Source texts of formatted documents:
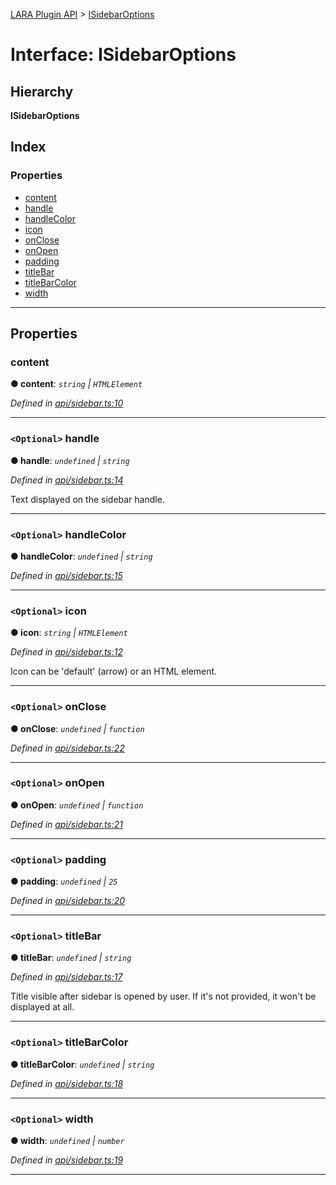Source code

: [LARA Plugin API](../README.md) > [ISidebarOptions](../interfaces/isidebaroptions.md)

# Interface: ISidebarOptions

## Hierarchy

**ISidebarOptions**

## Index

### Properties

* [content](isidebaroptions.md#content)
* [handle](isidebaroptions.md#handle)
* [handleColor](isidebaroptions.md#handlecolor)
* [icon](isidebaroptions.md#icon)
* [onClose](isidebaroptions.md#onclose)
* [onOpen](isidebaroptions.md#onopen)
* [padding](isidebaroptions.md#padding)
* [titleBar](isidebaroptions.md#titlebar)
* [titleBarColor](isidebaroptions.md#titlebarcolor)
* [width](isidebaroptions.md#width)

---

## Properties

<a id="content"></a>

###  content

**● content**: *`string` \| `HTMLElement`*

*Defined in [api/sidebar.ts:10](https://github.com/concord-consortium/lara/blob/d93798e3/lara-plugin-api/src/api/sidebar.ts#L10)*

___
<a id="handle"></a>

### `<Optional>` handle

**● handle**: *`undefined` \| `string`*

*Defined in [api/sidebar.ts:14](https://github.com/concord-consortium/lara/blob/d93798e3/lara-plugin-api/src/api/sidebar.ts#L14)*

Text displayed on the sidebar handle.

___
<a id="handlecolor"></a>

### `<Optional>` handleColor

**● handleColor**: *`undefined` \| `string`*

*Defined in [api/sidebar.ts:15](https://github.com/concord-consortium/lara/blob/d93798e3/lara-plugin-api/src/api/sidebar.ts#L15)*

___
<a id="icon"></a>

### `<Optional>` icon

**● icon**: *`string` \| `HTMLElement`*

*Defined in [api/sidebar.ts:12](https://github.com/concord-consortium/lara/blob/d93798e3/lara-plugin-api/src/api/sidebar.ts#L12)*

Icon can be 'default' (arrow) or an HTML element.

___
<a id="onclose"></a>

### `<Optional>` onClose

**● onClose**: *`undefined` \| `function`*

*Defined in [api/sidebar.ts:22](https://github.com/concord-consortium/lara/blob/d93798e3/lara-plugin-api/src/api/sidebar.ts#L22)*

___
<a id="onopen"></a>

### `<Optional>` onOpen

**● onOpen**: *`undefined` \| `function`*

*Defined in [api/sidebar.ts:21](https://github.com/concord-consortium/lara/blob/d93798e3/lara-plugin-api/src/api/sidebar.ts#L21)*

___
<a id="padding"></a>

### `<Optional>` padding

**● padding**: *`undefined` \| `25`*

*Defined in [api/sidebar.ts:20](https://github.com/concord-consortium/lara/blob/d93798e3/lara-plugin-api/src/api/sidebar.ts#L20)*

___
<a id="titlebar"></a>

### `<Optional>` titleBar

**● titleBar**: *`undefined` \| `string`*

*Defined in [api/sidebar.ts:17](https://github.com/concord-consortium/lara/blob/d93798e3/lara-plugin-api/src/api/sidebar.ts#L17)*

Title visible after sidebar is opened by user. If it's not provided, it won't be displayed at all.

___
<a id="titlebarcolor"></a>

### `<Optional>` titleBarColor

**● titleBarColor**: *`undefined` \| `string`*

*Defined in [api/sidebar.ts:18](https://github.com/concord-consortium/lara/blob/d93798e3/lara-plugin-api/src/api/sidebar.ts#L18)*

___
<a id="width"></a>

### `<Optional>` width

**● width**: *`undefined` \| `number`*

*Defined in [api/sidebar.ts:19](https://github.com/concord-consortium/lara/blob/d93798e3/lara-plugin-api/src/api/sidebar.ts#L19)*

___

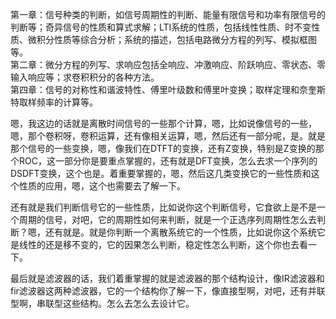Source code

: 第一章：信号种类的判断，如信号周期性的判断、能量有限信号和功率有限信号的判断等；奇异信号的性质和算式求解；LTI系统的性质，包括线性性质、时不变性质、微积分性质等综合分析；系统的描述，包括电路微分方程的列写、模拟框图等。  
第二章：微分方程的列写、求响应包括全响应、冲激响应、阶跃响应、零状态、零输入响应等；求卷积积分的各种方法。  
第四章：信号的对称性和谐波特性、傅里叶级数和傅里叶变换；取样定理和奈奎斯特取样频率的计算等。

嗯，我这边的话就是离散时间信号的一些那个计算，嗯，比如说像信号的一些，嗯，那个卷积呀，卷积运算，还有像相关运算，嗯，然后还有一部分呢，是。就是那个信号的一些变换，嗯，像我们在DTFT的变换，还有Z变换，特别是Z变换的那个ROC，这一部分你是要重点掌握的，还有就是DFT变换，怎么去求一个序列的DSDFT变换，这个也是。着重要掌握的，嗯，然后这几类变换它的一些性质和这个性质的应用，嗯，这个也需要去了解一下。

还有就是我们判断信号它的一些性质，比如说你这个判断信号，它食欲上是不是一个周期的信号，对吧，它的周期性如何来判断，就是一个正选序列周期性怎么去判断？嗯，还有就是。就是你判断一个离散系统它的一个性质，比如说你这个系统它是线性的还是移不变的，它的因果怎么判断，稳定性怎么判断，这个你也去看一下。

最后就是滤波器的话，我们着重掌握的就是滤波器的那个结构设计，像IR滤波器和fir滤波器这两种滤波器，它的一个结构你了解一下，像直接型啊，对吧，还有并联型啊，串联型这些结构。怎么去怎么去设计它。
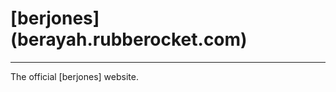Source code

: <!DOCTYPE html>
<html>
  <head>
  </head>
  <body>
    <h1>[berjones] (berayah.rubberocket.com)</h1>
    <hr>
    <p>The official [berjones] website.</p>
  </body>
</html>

-- WHAT THE TASK REQUIRES --
Apart from the pictures, which are to be omitted, every record must be transcribed exactly.

-- ANSWER TO THIS TASK --
Source code

: [LARA Plugin API](../README.md) > [ISidebarOptions](../interfaces/isidebaroptions.md)

# Interface: ISidebarOptions

## Hierarchy

**ISidebarOptions**

## Index

### Properties

* [content](isidebaroptions.md#content)
* [handle](isidebaroptions.md#handle)
* [handleColor](isidebaroptions.md#handlecolor)
* [icon](isidebaroptions.md#icon)
* [onClose](isidebaroptions.md#onclose)
* [onOpen](isidebaroptions.md#onopen)
* [padding](isidebaroptions.md#padding)
* [titleBar](isidebaroptions.md#titlebar)
* [titleBarColor](isidebaroptions.md#titlebarcolor)
* [width](isidebaroptions.md#width)

---

## Properties

<a id="content"></a>

###  content

**● content**: *`string` \| `HTMLElement`*

*Defined in [api/sidebar.ts:10](https://github.com/concord-consortium/lara/blob/d93798e3/lara-plugin-api/src/api/sidebar.ts#L10)*

___
<a id="handle"></a>

### `<Optional>` handle

**● handle**: *`undefined` \| `string`*

*Defined in [api/sidebar.ts:14](https://github.com/concord-consortium/lara/blob/d93798e3/lara-plugin-api/src/api/sidebar.ts#L14)*

Text displayed on the sidebar handle.

___
<a id="handlecolor"></a>

### `<Optional>` handleColor

**● handleColor**: *`undefined` \| `string`*

*Defined in [api/sidebar.ts:15](https://github.com/concord-consortium/lara/blob/d93798e3/lara-plugin-api/src/api/sidebar.ts#L15)*

___
<a id="icon"></a>

### `<Optional>` icon

**● icon**: *`string` \| `HTMLElement`*

*Defined in [api/sidebar.ts:12](https://github.com/concord-consortium/lara/blob/d93798e3/lara-plugin-api/src/api/sidebar.ts#L12)*

Icon can be 'default' (arrow) or an HTML element.

___
<a id="onclose"></a>

### `<Optional>` onClose

**● onClose**: *`undefined` \| `function`*

*Defined in [api/sidebar.ts:22](https://github.com/concord-consortium/lara/blob/d93798e3/lara-plugin-api/src/api/sidebar.ts#L22)*

___
<a id="onopen"></a>

### `<Optional>` onOpen

**● onOpen**: *`undefined` \| `function`*

*Defined in [api/sidebar.ts:21](https://github.com/concord-consortium/lara/blob/d93798e3/lara-plugin-api/src/api/sidebar.ts#L21)*

___
<a id="padding"></a>

### `<Optional>` padding

**● padding**: *`undefined` \| `25`*

*Defined in [api/sidebar.ts:20](https://github.com/concord-consortium/lara/blob/d93798e3/lara-plugin-api/src/api/sidebar.ts#L20)*

___
<a id="titlebar"></a>

### `<Optional>` titleBar

**● titleBar**: *`undefined` \| `string`*

*Defined in [api/sidebar.ts:17](https://github.com/concord-consortium/lara/blob/d93798e3/lara-plugin-api/src/api/sidebar.ts#L17)*

Title visible after sidebar is opened by user. If it's not provided, it won't be displayed at all.

___
<a id="titlebarcolor"></a>

### `<Optional>` titleBarColor

**● titleBarColor**: *`undefined` \| `string`*

*Defined in [api/sidebar.ts:18](https://github.com/concord-consortium/lara/blob/d93798e3/lara-plugin-api/src/api/sidebar.ts#L18)*

___
<a id="width"></a>

### `<Optional>` width

**● width**: *`undefined` \| `number`*

*Defined in [api/sidebar.ts:19](https://github.com/concord-consortium/lara/blob/d93798e3/lara-plugin-api/src/api/sidebar.ts#L19)*

___

Source code

: 第一章：信号种类的判断，如信号周期性的判断、能量有限信号和功率有限信号的判断等；奇异信号的性质和算式求解；LTI系统的性质，包括线性性质、时不变性质、微积分性质等综合分析；系统的描述，包括电路微分方程的列写、模拟框图等。  
第二章：微分方程的列写、求响应包括全响应、冲激响应、阶跃响应、零状态、零输入响应等；求卷积积分的各种方法。  
第四章：信号的对称性和谐波特性、傅里叶级数和傅里叶变换；取样定理和奈奎斯特取样频率的计算等。

嗯，我这边的话就是离散时间信号的一些那个计算，嗯，比如说像信号的一些，嗯，那个卷积呀，卷积运算，还有像相关运算，嗯，然后还有一部分呢，是。就是那个信号的一些变换，嗯，像我们在DTFT的变换，还有Z变换，特别是Z变换的那个ROC，这一部分你是要重点掌握的，还有就是DFT变换，怎么去求一个序列的DSDFT变换，这个也是。着重要掌握的，嗯，然后这几类变换它的一些性质和这个性质的应用，嗯，这个也需要去了解一下。

还有就是我们判断信号它的一些性质，比如说你这个判断信号，它食欲上是不是一个周期的信号，对吧，它的周期性如何来判断，就是一个正选序列周期性怎么去判断？嗯，还有就是。就是你判断一个离散系统它的一个性质，比如说你这个系统它是线性的还是移不变的，它的因果怎么判断，稳定性怎么判断，这个你也去看一下。

最后就是滤波器的话，我们着重掌握的就是滤波器的那个结构设计，像IR滤波器和fir滤波器这两种滤波器，它的一个结构你了解一下，像直接型啊，对吧，还有并联型啊，串联型这些结构。怎么去怎么去设计它。
Source code

: <!DOCTYPE html>
<html>
  <head>
  </head>
  <body>
    <h1>[berjones] (berayah.rubberocket.com)</h1>
    <hr>
    <p>The official [berjones] website.</p>
  </body>
</html>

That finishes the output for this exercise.